For every line in the records below that holds "even", make a copy.

── DATA RECORDS ──

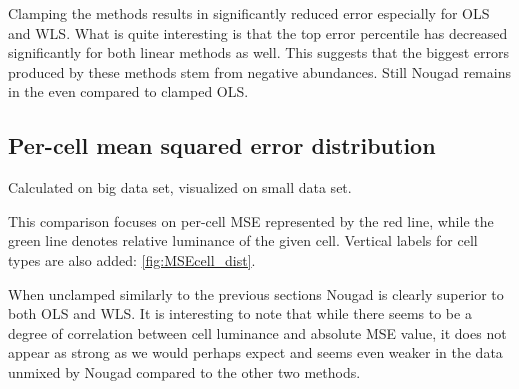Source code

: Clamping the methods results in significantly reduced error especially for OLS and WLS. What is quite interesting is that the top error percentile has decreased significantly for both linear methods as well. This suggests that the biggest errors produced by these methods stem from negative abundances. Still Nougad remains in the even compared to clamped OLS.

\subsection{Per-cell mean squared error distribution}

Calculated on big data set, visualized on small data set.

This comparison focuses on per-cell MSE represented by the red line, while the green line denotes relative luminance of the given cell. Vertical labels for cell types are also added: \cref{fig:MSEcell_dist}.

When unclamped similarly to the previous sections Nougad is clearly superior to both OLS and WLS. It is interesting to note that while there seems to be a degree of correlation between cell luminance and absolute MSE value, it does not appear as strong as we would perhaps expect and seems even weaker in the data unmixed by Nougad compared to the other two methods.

───
── DATA RECORDS ──

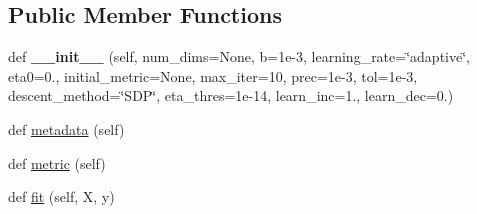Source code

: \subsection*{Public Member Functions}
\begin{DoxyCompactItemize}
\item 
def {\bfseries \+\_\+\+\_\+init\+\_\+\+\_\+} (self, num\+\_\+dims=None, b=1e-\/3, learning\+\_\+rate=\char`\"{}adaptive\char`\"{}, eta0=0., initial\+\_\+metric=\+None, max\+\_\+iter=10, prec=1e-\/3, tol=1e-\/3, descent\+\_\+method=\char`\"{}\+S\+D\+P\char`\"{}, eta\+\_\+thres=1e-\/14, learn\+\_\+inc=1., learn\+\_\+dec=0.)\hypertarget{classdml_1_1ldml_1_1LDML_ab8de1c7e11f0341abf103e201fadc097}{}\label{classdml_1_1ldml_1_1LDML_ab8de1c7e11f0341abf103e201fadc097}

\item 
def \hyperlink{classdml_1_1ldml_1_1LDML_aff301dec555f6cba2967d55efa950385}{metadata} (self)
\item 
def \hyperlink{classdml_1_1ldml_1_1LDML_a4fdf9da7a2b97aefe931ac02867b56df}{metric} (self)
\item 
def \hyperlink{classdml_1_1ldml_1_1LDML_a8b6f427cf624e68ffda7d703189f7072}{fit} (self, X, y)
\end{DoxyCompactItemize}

───

SOLUTION TO THIS PROBLEM –
: Clamping the methods results in significantly reduced error especially for OLS and WLS. What is quite interesting is that the top error percentile has decreased significantly for both linear methods as well. This suggests that the biggest errors produced by these methods stem from negative abundances. Still Nougad remains in the even compared to clamped OLS.
When unclamped similarly to the previous sections Nougad is clearly superior to both OLS and WLS. It is interesting to note that while there seems to be a degree of correlation between cell luminance and absolute MSE value, it does not appear as strong as we would perhaps expect and seems even weaker in the data unmixed by Nougad compared to the other two methods.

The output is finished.